Lightning bolts can feel desperately negative too. Cancer diagnosis is one such, but there are many salient cusps that seem to elicit a kind of fork in the path. Nor are negative challenges necessarily bad; we’d probably be surprised at how many folks reckon that the revelations of profound disability, for instance, have compelled a different way of thinking, a perspective they now embrace.
But there are also the seemingly minor, mundane points when we might, usually in retrospect, think that this or that juncture was when life moved in this or that direction. A butterfly flitting from one flower to the next somehow contributes to the eventuality that emerges from chaos. Causality is less easily followed, of course, but we might be able to reflect on how we took one tiny step in this direction, which led on to that step, which moved us towards another one, and on and on.

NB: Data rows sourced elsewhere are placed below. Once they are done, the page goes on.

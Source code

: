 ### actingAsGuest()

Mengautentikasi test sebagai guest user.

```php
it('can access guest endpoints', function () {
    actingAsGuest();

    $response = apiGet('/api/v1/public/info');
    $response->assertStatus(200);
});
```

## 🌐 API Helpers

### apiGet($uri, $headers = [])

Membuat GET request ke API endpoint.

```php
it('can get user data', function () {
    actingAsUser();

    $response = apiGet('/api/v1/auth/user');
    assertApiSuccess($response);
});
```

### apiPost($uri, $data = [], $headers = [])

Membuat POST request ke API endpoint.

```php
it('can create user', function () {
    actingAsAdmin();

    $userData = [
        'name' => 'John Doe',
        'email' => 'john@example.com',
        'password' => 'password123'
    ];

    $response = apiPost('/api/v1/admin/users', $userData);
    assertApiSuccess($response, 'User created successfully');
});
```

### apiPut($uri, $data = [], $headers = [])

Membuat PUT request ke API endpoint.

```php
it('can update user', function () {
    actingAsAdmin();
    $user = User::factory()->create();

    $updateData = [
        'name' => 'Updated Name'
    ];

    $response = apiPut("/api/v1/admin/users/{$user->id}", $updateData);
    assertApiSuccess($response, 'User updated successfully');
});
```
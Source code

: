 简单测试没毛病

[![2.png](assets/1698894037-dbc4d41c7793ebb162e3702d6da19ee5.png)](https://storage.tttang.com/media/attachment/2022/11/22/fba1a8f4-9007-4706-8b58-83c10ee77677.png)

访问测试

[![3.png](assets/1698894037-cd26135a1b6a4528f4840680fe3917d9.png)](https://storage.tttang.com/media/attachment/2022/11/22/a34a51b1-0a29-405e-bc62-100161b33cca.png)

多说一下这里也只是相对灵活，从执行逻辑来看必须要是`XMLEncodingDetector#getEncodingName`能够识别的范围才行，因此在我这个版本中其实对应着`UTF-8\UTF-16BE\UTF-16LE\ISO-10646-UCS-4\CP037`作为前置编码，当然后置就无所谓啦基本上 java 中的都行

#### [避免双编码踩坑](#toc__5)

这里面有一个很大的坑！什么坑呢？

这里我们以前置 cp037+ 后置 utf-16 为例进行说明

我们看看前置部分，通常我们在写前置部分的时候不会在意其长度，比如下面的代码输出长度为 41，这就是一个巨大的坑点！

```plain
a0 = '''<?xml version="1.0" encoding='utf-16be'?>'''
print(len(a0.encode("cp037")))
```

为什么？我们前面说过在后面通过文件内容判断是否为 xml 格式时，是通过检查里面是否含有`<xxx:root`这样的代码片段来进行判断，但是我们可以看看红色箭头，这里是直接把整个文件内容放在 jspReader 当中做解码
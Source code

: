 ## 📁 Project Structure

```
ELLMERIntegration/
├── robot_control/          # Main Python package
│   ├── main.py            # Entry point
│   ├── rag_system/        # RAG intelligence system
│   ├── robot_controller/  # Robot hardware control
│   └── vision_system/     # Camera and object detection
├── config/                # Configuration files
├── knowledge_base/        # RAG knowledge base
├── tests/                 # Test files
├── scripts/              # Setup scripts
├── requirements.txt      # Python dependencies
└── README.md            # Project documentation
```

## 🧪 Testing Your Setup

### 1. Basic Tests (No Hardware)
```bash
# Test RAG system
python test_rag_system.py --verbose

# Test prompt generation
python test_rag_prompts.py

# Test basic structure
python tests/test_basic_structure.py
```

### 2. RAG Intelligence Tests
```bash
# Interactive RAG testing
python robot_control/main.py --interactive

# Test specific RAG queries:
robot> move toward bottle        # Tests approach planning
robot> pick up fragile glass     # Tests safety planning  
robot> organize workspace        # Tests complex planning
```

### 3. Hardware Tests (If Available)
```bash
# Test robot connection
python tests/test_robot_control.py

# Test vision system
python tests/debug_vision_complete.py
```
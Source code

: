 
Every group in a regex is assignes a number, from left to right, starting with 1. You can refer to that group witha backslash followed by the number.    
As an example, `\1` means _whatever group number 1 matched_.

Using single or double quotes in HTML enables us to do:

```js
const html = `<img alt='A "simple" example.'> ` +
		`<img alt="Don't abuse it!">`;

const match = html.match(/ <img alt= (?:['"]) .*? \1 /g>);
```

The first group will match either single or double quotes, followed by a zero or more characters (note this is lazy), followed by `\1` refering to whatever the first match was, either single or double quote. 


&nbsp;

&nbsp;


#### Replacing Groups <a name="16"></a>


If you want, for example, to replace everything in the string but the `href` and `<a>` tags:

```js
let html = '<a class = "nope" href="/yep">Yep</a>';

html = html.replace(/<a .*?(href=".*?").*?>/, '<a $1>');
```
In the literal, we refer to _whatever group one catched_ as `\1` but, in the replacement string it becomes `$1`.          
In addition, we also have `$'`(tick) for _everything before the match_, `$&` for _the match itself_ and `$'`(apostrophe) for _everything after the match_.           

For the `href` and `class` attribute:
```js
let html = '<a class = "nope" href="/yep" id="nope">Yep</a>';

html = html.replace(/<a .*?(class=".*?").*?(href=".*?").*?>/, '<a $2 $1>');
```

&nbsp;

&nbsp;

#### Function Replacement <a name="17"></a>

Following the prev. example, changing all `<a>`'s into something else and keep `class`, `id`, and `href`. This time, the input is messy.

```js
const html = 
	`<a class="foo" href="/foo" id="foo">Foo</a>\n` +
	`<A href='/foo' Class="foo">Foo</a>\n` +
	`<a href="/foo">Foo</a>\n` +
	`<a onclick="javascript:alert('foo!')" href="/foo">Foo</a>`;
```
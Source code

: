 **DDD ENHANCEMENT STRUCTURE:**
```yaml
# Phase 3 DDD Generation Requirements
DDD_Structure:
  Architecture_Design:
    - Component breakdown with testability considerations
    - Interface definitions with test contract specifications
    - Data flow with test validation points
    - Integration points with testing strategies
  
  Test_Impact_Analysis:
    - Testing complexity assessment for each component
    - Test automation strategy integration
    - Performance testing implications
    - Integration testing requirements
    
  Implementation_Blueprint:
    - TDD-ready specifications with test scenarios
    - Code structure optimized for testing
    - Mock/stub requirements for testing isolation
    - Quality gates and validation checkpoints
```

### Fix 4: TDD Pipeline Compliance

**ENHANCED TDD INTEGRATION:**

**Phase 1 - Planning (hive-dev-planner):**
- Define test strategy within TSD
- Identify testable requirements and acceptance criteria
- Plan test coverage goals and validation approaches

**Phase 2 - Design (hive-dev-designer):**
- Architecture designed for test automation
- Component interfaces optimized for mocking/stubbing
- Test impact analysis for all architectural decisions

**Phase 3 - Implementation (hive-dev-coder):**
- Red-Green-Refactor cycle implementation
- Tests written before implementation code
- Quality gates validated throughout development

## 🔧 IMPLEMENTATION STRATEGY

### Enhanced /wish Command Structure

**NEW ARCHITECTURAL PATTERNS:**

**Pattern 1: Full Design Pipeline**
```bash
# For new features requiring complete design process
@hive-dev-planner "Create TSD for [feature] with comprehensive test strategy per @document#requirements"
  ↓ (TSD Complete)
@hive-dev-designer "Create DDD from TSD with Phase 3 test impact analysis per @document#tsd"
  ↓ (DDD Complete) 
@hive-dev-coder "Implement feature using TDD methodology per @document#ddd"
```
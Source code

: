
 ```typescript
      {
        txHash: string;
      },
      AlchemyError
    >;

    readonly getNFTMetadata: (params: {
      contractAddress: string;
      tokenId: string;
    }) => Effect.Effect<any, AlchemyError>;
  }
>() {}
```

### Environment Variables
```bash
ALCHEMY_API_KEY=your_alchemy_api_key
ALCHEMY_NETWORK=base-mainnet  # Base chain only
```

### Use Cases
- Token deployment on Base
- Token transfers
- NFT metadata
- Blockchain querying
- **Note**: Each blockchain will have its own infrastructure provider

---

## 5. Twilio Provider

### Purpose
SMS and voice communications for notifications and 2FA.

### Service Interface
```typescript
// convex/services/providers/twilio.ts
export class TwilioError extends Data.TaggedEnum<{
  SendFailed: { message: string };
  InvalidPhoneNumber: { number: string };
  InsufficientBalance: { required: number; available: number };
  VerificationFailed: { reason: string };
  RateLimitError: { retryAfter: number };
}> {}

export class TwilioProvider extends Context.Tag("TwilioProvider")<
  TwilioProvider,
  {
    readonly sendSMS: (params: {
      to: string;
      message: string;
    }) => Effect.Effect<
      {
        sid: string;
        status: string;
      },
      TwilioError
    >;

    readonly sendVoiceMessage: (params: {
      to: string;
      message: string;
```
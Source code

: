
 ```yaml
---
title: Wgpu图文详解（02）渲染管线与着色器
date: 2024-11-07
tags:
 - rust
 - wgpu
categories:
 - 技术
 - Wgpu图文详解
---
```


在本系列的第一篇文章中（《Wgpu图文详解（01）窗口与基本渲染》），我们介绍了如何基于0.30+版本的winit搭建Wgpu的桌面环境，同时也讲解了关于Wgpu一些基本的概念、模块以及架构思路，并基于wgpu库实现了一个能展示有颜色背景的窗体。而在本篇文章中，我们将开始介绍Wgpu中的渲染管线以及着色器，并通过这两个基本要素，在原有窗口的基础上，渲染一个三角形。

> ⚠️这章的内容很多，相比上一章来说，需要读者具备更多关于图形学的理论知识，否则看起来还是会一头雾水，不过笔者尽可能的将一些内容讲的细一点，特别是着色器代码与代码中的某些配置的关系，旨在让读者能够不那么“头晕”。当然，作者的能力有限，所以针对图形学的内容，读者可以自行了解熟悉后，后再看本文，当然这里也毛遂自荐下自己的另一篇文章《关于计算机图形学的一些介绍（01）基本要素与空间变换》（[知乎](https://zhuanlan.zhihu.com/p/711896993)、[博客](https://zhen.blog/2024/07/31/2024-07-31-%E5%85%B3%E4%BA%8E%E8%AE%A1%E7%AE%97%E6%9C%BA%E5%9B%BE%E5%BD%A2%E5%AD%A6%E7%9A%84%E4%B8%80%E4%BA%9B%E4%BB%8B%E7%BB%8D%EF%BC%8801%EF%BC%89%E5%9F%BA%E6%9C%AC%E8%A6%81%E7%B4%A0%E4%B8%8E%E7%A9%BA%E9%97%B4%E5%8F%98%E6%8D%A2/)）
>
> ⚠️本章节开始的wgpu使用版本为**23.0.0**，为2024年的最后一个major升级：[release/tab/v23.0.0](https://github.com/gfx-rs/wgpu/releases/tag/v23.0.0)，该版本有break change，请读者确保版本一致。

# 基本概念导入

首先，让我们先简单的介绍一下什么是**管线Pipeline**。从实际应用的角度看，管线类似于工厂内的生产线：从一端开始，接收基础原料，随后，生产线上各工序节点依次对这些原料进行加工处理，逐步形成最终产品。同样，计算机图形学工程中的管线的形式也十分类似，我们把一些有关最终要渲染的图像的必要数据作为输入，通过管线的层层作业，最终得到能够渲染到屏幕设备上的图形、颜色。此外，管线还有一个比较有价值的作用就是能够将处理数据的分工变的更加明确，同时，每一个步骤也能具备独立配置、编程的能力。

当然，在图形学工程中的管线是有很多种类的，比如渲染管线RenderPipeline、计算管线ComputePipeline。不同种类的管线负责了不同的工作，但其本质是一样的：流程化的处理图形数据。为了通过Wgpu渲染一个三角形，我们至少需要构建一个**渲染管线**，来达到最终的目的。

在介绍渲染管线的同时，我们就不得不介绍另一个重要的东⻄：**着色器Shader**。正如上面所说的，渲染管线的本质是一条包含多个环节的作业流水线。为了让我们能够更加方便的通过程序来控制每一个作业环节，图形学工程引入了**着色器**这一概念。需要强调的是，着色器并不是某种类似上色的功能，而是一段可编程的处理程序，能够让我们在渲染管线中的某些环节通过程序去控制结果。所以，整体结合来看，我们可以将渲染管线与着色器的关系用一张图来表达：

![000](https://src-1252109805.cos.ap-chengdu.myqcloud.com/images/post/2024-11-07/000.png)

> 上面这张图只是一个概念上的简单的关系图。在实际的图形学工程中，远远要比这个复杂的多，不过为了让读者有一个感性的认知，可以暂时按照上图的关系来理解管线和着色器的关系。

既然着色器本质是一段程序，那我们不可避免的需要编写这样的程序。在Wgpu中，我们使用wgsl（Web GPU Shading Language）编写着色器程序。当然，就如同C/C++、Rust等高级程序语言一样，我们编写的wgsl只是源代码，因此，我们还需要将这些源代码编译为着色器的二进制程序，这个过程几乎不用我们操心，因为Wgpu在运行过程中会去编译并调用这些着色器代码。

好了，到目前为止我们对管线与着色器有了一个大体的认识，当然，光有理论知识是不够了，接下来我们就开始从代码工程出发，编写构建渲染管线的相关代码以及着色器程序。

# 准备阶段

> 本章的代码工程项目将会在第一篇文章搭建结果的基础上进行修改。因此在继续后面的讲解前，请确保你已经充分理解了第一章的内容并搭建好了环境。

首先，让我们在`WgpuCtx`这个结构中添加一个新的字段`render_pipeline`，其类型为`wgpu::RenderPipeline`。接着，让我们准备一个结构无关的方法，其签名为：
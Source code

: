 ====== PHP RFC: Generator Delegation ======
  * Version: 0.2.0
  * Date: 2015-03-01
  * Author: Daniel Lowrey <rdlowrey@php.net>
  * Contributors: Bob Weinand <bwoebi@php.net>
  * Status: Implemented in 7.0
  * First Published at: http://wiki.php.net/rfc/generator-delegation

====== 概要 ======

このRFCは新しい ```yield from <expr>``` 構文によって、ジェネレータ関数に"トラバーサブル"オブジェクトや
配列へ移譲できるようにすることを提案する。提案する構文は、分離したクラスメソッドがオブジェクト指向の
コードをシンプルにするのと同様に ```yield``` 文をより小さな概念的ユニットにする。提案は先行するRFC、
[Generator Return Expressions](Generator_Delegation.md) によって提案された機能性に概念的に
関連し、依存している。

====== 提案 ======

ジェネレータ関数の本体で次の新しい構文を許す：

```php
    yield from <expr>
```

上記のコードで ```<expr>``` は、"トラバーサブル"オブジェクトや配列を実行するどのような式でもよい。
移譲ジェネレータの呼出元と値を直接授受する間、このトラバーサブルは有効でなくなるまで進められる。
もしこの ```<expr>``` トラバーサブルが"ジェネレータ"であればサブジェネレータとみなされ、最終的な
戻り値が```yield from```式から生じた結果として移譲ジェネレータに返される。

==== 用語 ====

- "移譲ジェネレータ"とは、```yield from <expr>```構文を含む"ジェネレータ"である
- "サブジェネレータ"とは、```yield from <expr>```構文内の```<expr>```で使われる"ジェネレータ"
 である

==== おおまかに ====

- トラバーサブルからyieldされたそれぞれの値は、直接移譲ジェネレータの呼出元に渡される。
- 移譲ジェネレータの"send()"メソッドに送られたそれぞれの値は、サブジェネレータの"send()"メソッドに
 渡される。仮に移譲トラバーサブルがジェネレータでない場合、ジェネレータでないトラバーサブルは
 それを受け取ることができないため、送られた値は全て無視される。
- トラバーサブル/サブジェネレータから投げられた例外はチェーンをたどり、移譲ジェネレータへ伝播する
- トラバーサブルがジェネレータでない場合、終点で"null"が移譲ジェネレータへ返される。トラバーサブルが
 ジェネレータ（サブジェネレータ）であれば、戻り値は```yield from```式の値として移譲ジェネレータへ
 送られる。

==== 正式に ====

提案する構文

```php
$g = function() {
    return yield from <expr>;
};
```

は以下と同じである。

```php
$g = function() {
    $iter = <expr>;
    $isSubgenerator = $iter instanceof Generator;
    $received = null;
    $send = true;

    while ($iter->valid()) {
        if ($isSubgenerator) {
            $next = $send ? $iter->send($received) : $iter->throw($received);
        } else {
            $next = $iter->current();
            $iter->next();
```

Today feels like one of those cusps: we’ve accepted an offer for the place we’ve called home for the past 31 years. Whether it’s a lightning bolt emerging from a fulminating sky, pre-primed by a butterfly’s wing, or more like an inexorable result from a process we set into play some time ago, it’s a clearly identifiable, salient cusp, a point when things start to coalesce into a new period of life. Even more, it feels, than when we purchased a tiny bolt-hole across the border.
The delight, for us, is that if things go forward as planned, a new family will occupy our beloved home, ready to embark on an adventure in these high fellsides with their own menagerie, their own way of living. Our job is to help make their transition a bit more comfortable than ours was, those decades ago!
And to get working, throughout the coming weeks, on clearing out the place and looking ahead to our own new lives in some village context.
Life goes on, from one cusp to another. Joy, and no little trepidation too, hand-in-hand.